Councillors turn down Brighton nursery’s lease request

A popular children’s nursery has been left looking for a new home – or may even have to close – after councillors turned down a request by the owner for a 25-year lease.

The Gingerbread Nursery, in Saltdean Park, currently has a 15-year lease until 2032 and planning permission for a £362,000 revamp to replace its outdated “terrapin” building.

But a report to members of Brighton and Hove City Council said that, without a longer lease, the owner – Childcare 360 run by Nick Childs – could well be gone by September next year.

The planning application for the revamp and the lease request were met with significant opposition, some of it from the Boomerang Kids Nursery, based in the neighbouring Saltdean Oval Barn.

The decision by council officials to turn down the request for a lease was ratified by the council’s Policy and Resources Committee at a “virtual” meeting today (Thursday 8 October). It followed a legal letter before action from Mr Childs.

Mr Childs told the committee that there was a demand for full-day nursery spaces on both sides of Saltdean – the part in Brighton and Hove and the part in the Lewes district.

He said that there were 30 families on the waiting list for his nursery, adding: “Parents and families are becoming agitated that they can’t obtain childcare in Saltdean and they are feeling let down by all those who are supposed to represent them.

“Further house-building in the area is only going to exacerbate the issue. We can no longer pretend there is not an issue with childcare here.”

He said that there would be no loss of public space and that the nursery – rated good by the official watchdog Oftsed – had been there for 40 years in a derelict building.

His intention was to replace the building rather than refurbish the existing structure – and he added that the new building would be a “gift” to Saltdean.

Cathy Gallagher, from the Saltdean Residents’ Association, asked the council not to grant a 25-year lease on the Gingerbread nursery site.

Mrs Gallagher said that the residents’ association had campaigned to protect Saltdean’s green space since 2014.

Its members were concerned that the Saltdean Oval was “under attack” from commercialisation and “creeping tarmac”.

The Gingerbread nursery to the left of the Saltdean Oval Barn where the Boomerang Kids Nursery is based

Mrs Gallagher said: “The fencing off of valuable flat park play area was never consulted on by Brighton and Hove City Council and, when it appeared, we objected and continued to object.

“We objected to the planning application for a permanent 400 square metre commercial building on what should be open park land.

“There are covenants excluding commercial buildings which have been ignored.”

Independent councillor Bridget Fishleigh, who represents Rottingdean Coastal ward, which includes Saltdean, also said that covenants protected the site although the council’s legal team could find no record of them.

Councillor Fishleigh said that the temporary building currently on the site had been a temporary doctor’s surgery and was “dragged” over to the park by residents in 1987 to act as a youth club.

It had not been intended to last as long as it had, she said, or be replaced by a new building.

Councillor Bridget Fishleigh

She added: “Covid has shown us how much we need our open green spaces.

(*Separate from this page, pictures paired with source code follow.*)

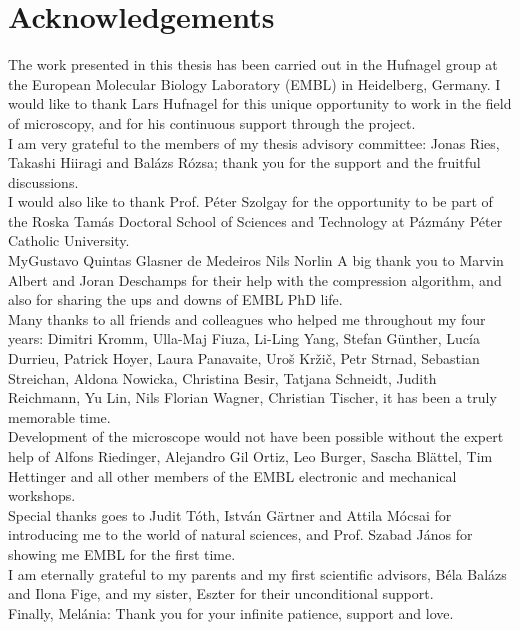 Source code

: 
\cleardoublepage
\chapter*{Acknowledgements}

The work presented in this thesis has been carried out in the Hufnagel group at the European Molecular Biology Laboratory (EMBL) in Heidelberg, Germany. I would like to thank Lars Hufnagel for this unique opportunity to work in the field of microscopy, and for his continuous support through the project.
\\[1em]
I am very grateful to the members of my thesis advisory committee: Jonas Ries, Takashi Hiiragi and Balázs Rózsa; thank you for the support and the fruitful discussions.
\\[1em]
I would also like to thank Prof. Péter Szolgay for the opportunity to be part of the Roska Tamás Doctoral School of Sciences and Technology at Pázmány Péter Catholic University.
\\[1em]
MyGustavo Quintas Glasner de Medeiros
Nils Norlin
A big thank you to Marvin Albert and Joran Deschamps for their help with the compression algorithm, and also for sharing the ups and downs of EMBL PhD life.
\\[1em]
Many thanks to all friends and colleagues who helped me throughout my four years: 
Dimitri Kromm,
Ulla-Maj Fiuza,
Li-Ling Yang,
Stefan Günther,
Lucía Durrieu,
Patrick Hoyer,
Laura Panavaite,
Uroš Kržič,
Petr Strnad,
Sebastian Streichan,
Aldona Nowicka,
Christina Besir,
Tatjana Schneidt,
Judith Reichmann,
Yu Lin,
Nils Florian Wagner,
Christian Tischer,
it has been a truly memorable time.
\\[1em]
Development of the microscope would not have been possible without the expert help of Alfons Riedinger, Alejandro Gil Ortiz, Leo Burger, Sascha Blättel, Tim Hettinger and all other members of the EMBL electronic and mechanical workshops.
\\[1em]
Special thanks goes to Judit Tóth, István Gärtner and Attila Mócsai for introducing me to the world of natural sciences, and Prof. Szabad János for showing me EMBL for the first time.
\\[1em]
I am eternally grateful to my parents and my first scientific advisors, Béla Balázs and Ilona Fige, and my sister, Eszter for their unconditional support.
\\[1em]
Finally, Melánia: Thank you for your infinite patience, support and love. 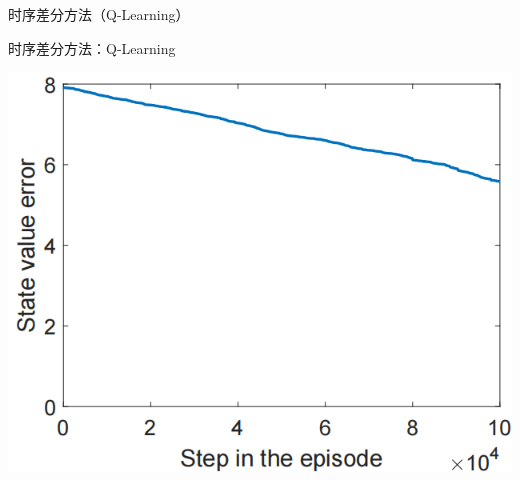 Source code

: \begin{section}{时序差分方法\alert{（Q-Learning）}}
\begin{frame}{时序差分方法：Q-Learning}
\begin{center}
\begin{minipage}{0.2\textwidth}
        \end{minipage}
        \hspace{1cm}
        \begin{minipage}{0.2\textwidth}
            \centering
            \includegraphics[width=\linewidth]{assets/e0.5statevalueerror.jpg}
        \end{minipage}
        \hspace{1cm}
    \end{center}
\end{frame}


\end{section}
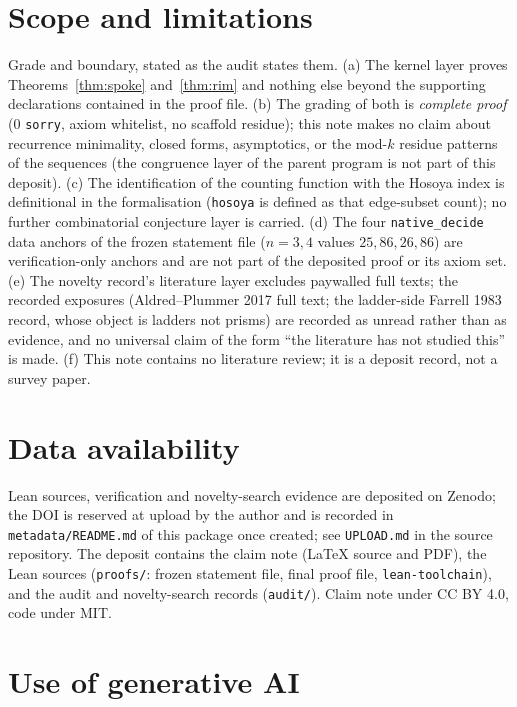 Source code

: \documentclass[11pt]{article}
\begin{document}
\section{Scope and limitations}\label{sec:limits}

Grade and boundary, stated as the audit states them. (a) The kernel layer
proves Theorems~\ref{thm:spoke} and~\ref{thm:rim} and nothing else beyond the
supporting declarations contained in the proof file. (b) The grading of both
is \emph{complete proof} ($0$ \texttt{sorry}, axiom whitelist, no scaffold
residue); this note makes no claim about recurrence minimality, closed forms,
asymptotics, or the mod-$k$ residue patterns of the sequences (the congruence
layer of the parent program is not part of this deposit). (c) The
identification of the counting function with the Hosoya index is definitional
in the formalisation (\texttt{hosoya} is defined as that edge-subset count);
no further combinatorial conjecture layer is carried. (d) The four
\texttt{native\_decide} data anchors of the frozen statement file
($n=3,4$ values $25, 86, 26, 86$) are verification-only anchors and are not
part of the deposited proof or its axiom set. (e) The novelty record's
literature layer excludes paywalled full texts; the recorded exposures
(Aldred--Plummer 2017 full text; the ladder-side Farrell 1983 record, whose
object is ladders not prisms) are recorded as unread rather than as evidence,
and no universal claim of the form ``the literature has not studied this'' is
made. (f) This note contains no literature review; it is a deposit record,
not a survey paper.

\section*{Data availability}

Lean sources, verification and novelty-search evidence are deposited on
Zenodo; the DOI is reserved at upload by the author and is recorded in
\texttt{metadata/README.md} of this package once created; see
\texttt{UPLOAD.md} in the source repository. The deposit contains the claim
note (LaTeX source and PDF), the Lean sources (\texttt{proofs/}: frozen
statement file, final proof file, \texttt{lean-toolchain}), and the audit and
novelty-search records (\texttt{audit/}). Claim note under CC BY 4.0, code
under MIT.

\section*{Use of generative AI}
\end{document}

“Around 13,000 people live in Saltdean and there are hundreds of flats without gardens.

“This park is a busy one. It hosts multiple junior football matches every Saturday and Sunday in season, cricket, bowls and tennis matches in the summer.

“There’s a sports pavilion, a playground, skate park, an outdoor gym and a community garden.”

Councillor Fishleigh said that there were other suitable buildings in the area, such as the vacant Spanish Lady pub, rather than space in the park having to be taken up.

The council’s Policy and Resources Committee had a lengthy debate about commercially sensitive aspects of the matter in private session before voting not to grant the lease.

  1. adrian newnham Reply

    I dont think it is fair to say that the application met with significant opposition. Over 22 letters were received with c2:1 in favour. Of the 67 against, most were based on a pro forma with similar errors copied throughout. Ward cllrs didnt seek public opinion and very quick local polls saw almost all residents who responded, in favour. If local opinion was used as a reason to reject, it was misplaced.